Rise in Calcium Levels
In reference to the first section, many other essential minerals are dependent on magnesium to activate their processing in the body. Calcium is one of these minerals. While on the surface, as the subtitle says, to have more calcium in the body, where it is located is extremely critical. The benefits of calcium happen when it goes to the bones. Magnesium is required for calcium to be transported to the bones. If it is ingested and not directed to the bones, that means it stays in the bloodstream, and builds up plaque. The result is calcification, hardening of the arteries, and blockages. This renders you more susceptible to heart disease and strokes.
Blood is the body's life force. In order for any organ, including the brain, to function at its full potential, there must be adequate blood flow. Magnesium improves blood flow to the brain - and everywhere else, in more ways than one.
As mentioned above, it helps prevent calcium buildup in the arteries. It diminishes the possibility of blood platelets sticking to arterial walls. In addition, magnesium also relaxes arterial muscles and allows them to dilate, and the expansion facilitates the free flow of blood.
High Blood Pressure
Your body's organs naturally want to function at maximum capacity. Therefore, if there is a deficiency, the body will automatically react to attempt to fix it. Adequate blood flow is necessary for optimal function of organs and tissues. If there is a problem with blood flow, the heart will work more strenuously to fix the issue.

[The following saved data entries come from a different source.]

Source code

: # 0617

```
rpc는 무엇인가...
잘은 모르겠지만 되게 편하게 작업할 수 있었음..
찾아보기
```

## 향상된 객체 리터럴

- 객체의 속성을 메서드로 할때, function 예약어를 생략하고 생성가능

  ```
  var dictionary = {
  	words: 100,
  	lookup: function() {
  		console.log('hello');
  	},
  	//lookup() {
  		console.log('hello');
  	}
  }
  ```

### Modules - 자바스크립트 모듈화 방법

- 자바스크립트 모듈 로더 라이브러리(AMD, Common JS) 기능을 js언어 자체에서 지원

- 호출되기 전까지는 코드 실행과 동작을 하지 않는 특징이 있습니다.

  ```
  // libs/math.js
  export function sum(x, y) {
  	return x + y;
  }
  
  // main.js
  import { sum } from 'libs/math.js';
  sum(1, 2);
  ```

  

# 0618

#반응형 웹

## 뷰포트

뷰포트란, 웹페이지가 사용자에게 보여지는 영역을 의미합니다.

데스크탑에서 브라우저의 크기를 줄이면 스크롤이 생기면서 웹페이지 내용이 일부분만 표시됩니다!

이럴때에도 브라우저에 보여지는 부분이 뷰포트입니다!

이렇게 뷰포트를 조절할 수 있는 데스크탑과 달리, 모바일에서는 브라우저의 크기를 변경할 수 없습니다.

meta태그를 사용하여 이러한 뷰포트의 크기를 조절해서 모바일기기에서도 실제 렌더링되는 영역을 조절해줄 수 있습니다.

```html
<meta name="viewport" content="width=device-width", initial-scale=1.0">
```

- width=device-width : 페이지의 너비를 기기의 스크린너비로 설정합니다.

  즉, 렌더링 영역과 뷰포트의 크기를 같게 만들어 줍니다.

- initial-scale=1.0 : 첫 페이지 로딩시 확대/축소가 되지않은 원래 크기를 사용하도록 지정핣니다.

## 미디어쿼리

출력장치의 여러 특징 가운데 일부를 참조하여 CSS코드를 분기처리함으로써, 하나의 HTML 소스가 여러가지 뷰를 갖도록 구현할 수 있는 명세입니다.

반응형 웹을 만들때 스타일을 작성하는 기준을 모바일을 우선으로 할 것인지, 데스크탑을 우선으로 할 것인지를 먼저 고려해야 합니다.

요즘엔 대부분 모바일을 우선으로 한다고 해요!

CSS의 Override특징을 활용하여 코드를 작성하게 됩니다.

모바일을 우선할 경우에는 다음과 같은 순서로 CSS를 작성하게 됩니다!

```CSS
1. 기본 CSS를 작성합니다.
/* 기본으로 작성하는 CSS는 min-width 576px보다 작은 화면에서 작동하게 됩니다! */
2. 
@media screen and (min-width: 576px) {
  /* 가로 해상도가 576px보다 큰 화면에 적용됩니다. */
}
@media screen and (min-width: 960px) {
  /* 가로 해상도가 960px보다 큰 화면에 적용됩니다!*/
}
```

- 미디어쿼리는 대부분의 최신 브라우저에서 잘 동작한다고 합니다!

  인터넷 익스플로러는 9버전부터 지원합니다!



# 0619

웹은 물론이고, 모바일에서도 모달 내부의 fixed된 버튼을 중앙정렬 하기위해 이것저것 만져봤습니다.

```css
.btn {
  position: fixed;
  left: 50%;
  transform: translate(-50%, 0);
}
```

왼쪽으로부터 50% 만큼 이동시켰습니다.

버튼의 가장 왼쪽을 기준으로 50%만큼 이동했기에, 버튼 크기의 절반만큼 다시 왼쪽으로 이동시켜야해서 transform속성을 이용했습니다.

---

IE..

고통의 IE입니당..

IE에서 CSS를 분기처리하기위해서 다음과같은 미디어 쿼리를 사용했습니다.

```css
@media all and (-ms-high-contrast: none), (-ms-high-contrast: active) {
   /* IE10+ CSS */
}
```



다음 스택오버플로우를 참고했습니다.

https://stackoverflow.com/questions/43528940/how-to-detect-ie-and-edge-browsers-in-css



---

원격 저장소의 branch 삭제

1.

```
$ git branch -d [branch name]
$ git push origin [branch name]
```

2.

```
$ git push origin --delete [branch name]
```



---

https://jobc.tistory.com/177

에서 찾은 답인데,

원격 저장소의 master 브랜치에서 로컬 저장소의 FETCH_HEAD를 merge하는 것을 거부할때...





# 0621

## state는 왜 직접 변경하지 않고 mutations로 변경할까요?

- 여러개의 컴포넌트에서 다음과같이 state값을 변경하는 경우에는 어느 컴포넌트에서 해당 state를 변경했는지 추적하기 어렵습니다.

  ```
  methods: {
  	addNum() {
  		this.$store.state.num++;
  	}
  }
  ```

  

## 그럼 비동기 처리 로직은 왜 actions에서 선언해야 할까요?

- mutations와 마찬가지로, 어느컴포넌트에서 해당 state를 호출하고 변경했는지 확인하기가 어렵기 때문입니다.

Additionally, the higher risk of plaque buildup and narrowing of the arteries causes there to be more pressure as the heart labors to force blood through the passages and to the organs and tissues. While magnesium deficiency is certainly not the only cause of high blood pressure, it very often is a significant contributing factor.
Complications of Diabetes
Most often, people with type II diabetes also predictably have low magnesium levels. Magnesium is helpful in prevention of this condition. However, if you have already acquired it, it is absolutely imperative that you get enough magnesium. Of the more than 300 functions that it performs, one of them is assisting in regulating blood sugar. If your blood sugar goes awry too frequently, it will cause a series of serious, or even fatal complications. Organs can be damaged or fail completely, poor heart function will put you at high risk of attacks.

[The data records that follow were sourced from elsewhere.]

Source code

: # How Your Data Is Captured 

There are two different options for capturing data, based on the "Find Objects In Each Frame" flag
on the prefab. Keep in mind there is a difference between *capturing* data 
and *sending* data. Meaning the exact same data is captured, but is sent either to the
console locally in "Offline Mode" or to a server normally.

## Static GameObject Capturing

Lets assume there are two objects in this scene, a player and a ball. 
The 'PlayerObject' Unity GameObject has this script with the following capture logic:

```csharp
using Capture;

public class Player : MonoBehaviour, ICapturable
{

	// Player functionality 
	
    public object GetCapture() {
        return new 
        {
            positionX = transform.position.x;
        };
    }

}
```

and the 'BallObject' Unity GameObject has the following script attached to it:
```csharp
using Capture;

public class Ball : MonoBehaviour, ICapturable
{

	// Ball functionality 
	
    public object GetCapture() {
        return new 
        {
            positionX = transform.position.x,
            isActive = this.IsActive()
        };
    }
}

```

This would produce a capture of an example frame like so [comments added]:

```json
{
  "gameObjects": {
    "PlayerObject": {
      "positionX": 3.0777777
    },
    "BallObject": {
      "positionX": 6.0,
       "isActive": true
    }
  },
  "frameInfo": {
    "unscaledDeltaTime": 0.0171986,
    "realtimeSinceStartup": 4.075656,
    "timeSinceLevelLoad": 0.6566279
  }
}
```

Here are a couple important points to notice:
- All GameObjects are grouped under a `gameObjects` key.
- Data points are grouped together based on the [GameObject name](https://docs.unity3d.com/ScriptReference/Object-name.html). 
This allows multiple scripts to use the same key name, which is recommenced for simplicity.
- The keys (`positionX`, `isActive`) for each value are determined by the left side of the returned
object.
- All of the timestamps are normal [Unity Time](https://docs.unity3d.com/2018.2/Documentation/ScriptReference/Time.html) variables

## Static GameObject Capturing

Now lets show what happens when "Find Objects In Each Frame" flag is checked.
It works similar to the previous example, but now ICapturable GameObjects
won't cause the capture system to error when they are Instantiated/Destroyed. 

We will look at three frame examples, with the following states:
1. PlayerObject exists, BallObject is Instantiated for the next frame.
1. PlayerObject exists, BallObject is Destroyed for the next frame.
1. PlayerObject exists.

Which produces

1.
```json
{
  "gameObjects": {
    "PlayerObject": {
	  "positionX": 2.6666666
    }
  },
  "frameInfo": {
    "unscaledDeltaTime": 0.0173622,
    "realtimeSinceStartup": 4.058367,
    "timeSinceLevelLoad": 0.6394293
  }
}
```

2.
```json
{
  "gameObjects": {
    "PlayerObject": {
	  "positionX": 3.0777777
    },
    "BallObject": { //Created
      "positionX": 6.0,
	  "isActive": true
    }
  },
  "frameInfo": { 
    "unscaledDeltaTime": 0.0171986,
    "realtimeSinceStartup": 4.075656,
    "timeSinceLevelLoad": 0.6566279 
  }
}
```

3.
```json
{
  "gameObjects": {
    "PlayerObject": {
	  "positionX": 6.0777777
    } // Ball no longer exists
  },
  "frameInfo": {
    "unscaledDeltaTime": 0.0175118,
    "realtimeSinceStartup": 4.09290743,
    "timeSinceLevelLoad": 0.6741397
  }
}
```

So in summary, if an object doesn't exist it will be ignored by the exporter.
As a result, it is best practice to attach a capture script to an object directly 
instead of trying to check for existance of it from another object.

If you are a prediabetic, adequate magnesium levels can help prevent you from becoming a full diabetic. In addition to regulating blood sugar, it also increases insulin sensitivity.
The main cause of muscle cramps is a general depletion of the body's minerals. When you exercise, and perspire, your body does not only shed water, but also minerals. That is why sweat has a scent and a salty taste to it. If you do not keep hydrated during your workout, you will be more prone to muscle cramps. The three elements most responsible for prevention of cramps are potassium, magnesium, and calcium.

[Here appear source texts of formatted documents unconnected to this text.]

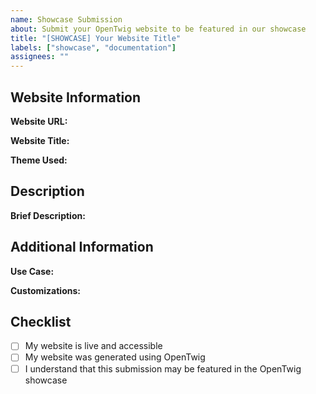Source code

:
 ```yaml
---
name: Showcase Submission
about: Submit your OpenTwig website to be featured in our showcase
title: "[SHOWCASE] Your Website Title"
labels: ["showcase", "documentation"]
assignees: ""
---
```


## Website Information

**Website URL:** 
<!-- Provide the live URL of your OpenTwig website -->

**Website Title:** 
<!-- The title/name of your website -->

**Theme Used:** 
<!-- Which OpenTwig theme did you use? (default, dark, minimal, colorful, azure) -->

## Description

**Brief Description:** 
<!-- Provide a 1-2 sentence description of your website and what it showcases -->

## Additional Information

**Use Case:** 
<!-- Is this a personal site, business page, portfolio, etc.? -->

**Customizations:** 
<!-- Did you modify any default settings or add custom CSS? -->

## Checklist

- [ ] My website is live and accessible
- [ ] My website was generated using OpenTwig
- [ ] I understand that this submission may be featured in the OpenTwig showcase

Likewise, if your magnesium levels are low to begin with, it will greatly exacerbate that problem, even when you are not exercising. Since calcium needs magnesium to perform its functions, if you are short on the latter, the calcium in your system will also be less bioavailable.
To prevent muscle cramping, keep your mineral levels adequate, especially magnesium. Also, do not drink distilled water during your workout. Distilled water is pure water that is free of minerals. Opt for tap or mineral water for sufficient replenishment.